Work instructions:
Only the stretch of the listing below that runs from the line with "- [ ] Clean" through the line with "2. SQLLite - Database" is to be printed, exactly and with both ends.

Available data:
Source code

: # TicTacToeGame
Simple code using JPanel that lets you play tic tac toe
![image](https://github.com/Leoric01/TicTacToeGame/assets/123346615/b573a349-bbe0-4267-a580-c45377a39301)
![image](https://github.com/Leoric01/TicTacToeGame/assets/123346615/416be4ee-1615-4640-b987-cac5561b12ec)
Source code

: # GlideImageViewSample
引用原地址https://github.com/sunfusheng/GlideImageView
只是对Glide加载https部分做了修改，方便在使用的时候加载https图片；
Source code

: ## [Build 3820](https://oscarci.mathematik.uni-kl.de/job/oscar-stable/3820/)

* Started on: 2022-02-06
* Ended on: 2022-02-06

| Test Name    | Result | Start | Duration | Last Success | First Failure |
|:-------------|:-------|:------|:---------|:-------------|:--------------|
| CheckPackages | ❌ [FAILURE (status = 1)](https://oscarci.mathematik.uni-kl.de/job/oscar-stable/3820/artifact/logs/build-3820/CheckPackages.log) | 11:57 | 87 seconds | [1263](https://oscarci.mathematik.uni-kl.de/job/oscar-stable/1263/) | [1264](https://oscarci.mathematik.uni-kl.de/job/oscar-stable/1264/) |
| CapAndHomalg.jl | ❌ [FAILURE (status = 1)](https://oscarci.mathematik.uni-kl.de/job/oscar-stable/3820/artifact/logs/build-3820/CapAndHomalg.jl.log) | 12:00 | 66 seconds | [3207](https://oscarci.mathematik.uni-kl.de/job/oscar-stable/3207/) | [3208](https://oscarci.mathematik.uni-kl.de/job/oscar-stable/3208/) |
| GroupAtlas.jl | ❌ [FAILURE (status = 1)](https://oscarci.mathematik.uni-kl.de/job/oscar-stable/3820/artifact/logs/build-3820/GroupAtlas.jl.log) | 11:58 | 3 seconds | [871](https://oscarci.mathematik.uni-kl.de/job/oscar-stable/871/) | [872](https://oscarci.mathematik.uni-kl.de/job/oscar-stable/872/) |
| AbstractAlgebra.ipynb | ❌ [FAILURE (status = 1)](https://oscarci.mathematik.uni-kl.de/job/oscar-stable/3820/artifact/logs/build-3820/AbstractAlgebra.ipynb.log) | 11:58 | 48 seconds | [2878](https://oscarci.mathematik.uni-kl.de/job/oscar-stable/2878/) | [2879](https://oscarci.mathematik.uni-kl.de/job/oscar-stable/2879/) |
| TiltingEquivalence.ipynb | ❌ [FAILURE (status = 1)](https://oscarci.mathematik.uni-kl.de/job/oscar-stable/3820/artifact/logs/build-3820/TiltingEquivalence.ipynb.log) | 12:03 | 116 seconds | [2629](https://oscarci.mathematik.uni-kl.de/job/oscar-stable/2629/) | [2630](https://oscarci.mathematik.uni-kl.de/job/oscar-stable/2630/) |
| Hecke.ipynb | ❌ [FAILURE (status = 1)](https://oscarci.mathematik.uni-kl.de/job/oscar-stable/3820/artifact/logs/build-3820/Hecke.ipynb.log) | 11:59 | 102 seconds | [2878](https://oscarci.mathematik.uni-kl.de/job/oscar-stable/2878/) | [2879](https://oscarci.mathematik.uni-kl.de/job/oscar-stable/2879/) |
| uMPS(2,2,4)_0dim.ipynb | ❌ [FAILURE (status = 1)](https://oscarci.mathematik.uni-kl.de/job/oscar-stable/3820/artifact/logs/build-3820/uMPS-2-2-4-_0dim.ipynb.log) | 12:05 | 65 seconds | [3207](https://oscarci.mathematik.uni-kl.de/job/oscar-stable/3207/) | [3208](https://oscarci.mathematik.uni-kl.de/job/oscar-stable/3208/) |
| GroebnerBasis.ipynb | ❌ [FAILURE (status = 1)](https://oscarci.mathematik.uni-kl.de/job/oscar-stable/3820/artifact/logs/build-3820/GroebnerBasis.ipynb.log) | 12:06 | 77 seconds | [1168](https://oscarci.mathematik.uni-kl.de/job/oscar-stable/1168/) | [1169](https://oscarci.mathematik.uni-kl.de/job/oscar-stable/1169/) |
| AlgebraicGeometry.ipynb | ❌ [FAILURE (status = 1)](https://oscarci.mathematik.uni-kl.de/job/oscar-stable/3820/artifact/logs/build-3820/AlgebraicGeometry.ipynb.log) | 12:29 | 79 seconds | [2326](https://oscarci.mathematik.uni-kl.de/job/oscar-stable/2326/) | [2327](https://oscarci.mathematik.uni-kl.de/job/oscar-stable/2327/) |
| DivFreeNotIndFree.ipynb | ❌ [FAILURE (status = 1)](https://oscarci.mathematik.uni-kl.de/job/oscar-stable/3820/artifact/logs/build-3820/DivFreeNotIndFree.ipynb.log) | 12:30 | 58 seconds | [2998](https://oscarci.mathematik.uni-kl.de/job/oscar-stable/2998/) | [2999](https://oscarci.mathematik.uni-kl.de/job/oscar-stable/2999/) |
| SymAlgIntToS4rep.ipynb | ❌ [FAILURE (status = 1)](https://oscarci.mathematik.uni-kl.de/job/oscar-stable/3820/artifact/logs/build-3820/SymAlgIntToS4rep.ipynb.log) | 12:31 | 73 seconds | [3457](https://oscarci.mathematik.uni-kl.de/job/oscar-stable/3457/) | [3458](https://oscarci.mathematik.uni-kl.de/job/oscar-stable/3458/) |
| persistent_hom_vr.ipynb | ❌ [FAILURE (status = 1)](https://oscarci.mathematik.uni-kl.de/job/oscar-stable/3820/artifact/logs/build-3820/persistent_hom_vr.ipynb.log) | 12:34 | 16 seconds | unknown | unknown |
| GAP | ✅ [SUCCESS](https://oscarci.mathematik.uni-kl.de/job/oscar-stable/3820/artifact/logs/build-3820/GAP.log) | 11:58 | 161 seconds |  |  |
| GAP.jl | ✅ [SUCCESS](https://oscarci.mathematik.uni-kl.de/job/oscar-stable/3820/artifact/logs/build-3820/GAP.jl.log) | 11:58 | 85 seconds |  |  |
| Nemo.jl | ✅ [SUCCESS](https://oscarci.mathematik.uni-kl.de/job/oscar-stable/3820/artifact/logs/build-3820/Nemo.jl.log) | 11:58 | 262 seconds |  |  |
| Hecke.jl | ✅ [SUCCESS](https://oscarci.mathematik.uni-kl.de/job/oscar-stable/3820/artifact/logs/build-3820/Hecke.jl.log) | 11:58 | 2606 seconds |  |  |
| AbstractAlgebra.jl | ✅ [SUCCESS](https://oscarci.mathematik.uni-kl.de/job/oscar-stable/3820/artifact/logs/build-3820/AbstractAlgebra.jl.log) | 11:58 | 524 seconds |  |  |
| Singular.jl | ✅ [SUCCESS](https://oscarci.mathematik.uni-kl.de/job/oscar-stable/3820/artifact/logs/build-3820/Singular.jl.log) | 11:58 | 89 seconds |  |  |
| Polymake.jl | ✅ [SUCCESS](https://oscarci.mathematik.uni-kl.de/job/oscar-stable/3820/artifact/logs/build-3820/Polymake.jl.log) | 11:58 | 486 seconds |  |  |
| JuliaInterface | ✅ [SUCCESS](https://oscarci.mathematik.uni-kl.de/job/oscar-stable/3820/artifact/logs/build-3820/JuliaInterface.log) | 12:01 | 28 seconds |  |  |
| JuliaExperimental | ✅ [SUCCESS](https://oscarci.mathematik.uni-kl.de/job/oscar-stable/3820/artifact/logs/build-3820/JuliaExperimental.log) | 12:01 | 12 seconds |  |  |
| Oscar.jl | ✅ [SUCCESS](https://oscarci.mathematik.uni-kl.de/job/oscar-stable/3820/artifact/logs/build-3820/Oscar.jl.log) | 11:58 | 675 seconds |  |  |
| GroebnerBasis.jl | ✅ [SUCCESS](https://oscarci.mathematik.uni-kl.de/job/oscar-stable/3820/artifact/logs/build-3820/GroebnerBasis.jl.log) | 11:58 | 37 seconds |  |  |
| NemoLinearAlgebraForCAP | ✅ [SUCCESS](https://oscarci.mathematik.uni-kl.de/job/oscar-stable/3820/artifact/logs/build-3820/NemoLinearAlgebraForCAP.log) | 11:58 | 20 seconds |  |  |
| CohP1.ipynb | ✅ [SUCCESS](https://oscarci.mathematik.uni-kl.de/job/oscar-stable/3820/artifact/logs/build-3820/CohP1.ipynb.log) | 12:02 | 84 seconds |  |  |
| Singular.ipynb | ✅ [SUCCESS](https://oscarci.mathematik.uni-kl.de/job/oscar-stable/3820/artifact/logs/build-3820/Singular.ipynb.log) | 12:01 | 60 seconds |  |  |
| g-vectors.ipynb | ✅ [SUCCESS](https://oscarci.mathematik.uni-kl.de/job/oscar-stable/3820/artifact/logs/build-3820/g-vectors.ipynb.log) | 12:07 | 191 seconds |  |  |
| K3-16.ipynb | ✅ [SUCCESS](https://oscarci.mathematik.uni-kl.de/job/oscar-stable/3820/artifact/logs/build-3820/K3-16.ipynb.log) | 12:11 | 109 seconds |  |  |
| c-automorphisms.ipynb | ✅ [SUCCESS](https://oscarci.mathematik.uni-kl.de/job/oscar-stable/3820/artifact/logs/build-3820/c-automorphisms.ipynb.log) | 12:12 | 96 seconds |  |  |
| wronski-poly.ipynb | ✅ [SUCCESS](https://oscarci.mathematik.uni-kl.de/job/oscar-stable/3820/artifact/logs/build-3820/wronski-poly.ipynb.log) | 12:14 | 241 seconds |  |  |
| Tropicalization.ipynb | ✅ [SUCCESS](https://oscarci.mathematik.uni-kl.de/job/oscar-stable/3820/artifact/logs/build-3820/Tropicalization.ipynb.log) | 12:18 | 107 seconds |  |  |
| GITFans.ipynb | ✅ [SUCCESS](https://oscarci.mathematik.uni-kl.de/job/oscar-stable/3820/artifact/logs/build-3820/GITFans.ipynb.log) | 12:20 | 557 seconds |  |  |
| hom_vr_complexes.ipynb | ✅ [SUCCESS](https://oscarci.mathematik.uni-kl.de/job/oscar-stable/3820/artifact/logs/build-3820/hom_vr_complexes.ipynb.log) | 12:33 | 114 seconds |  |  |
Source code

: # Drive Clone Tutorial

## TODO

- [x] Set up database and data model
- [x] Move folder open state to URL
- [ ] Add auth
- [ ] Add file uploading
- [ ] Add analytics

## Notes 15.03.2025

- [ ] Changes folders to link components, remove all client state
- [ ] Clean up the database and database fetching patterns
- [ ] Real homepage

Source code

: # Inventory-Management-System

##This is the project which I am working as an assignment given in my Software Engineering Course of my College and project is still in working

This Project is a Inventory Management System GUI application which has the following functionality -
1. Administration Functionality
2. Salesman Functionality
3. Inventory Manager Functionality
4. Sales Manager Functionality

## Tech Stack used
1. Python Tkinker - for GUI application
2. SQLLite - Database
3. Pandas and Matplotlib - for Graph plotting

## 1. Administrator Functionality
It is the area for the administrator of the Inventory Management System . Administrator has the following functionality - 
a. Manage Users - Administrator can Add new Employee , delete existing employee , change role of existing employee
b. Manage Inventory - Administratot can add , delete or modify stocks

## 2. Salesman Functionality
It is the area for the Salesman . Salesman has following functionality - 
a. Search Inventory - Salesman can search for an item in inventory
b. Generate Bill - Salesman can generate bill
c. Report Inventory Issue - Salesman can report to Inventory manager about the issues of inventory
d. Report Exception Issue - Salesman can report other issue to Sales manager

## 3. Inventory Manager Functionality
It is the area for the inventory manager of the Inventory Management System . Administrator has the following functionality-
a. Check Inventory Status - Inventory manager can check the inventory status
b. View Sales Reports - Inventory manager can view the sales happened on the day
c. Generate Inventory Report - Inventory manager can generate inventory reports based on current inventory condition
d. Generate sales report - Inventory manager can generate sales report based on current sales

Answer to the problem:
- [ ] Clean up the database and database fetching patterns
- [ ] Real homepage

Source code

: # Inventory-Management-System

##This is the project which I am working as an assignment given in my Software Engineering Course of my College and project is still in working

This Project is a Inventory Management System GUI application which has the following functionality -
1. Administration Functionality
2. Salesman Functionality
3. Inventory Manager Functionality
4. Sales Manager Functionality

## Tech Stack used
1. Python Tkinker - for GUI application
2. SQLLite - Database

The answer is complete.